Task objective —
Going line by line through the listing below, count each line that includes the word "deverá", and reply with the count only.

Records for this exercise —
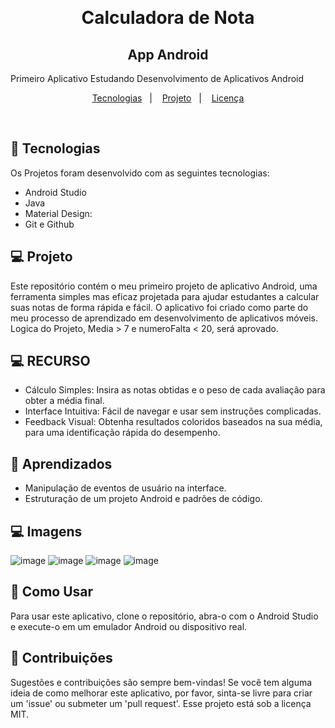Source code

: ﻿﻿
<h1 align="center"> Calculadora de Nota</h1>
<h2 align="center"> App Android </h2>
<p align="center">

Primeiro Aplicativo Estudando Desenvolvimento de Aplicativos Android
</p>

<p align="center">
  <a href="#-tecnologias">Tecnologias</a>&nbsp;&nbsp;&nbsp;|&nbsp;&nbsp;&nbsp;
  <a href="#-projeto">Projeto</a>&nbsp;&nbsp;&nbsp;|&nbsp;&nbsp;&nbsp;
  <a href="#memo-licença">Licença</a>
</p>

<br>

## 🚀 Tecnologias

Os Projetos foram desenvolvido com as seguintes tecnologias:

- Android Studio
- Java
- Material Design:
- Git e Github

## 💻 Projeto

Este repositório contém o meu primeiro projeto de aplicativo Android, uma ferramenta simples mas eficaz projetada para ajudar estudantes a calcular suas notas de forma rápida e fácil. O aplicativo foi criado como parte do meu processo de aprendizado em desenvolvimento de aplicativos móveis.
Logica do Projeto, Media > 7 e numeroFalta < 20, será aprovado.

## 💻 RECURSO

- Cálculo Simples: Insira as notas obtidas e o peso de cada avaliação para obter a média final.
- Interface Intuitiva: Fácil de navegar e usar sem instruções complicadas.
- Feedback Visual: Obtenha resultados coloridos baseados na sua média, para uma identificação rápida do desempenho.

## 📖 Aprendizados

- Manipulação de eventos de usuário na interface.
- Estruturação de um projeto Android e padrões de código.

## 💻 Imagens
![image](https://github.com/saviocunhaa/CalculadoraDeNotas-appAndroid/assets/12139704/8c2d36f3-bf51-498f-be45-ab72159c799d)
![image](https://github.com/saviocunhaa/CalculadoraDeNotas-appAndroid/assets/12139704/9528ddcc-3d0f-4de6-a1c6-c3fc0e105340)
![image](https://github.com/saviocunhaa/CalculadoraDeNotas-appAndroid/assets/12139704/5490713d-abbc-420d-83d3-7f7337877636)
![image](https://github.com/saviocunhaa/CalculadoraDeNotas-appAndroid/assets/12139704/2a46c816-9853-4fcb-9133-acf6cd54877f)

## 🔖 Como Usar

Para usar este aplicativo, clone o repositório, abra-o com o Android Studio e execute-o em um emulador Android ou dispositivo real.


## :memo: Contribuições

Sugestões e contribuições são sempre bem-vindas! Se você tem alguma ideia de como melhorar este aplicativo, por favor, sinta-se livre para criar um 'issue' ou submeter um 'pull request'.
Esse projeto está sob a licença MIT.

--

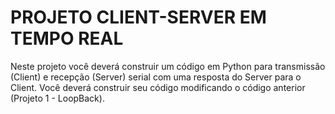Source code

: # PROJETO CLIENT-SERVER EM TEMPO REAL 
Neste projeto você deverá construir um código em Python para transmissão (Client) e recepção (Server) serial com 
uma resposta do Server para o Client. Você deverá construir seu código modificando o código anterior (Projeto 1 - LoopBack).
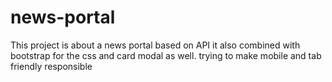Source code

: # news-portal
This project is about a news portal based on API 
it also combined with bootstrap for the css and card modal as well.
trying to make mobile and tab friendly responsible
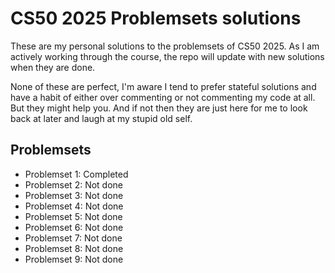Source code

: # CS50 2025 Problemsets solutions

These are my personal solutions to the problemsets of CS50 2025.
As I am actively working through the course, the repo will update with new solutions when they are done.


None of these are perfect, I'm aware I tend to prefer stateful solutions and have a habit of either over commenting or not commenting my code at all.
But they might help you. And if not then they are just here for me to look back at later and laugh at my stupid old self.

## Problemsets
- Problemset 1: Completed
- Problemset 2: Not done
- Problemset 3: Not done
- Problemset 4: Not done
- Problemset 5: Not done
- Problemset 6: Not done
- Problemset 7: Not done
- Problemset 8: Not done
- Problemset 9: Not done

Written response —
2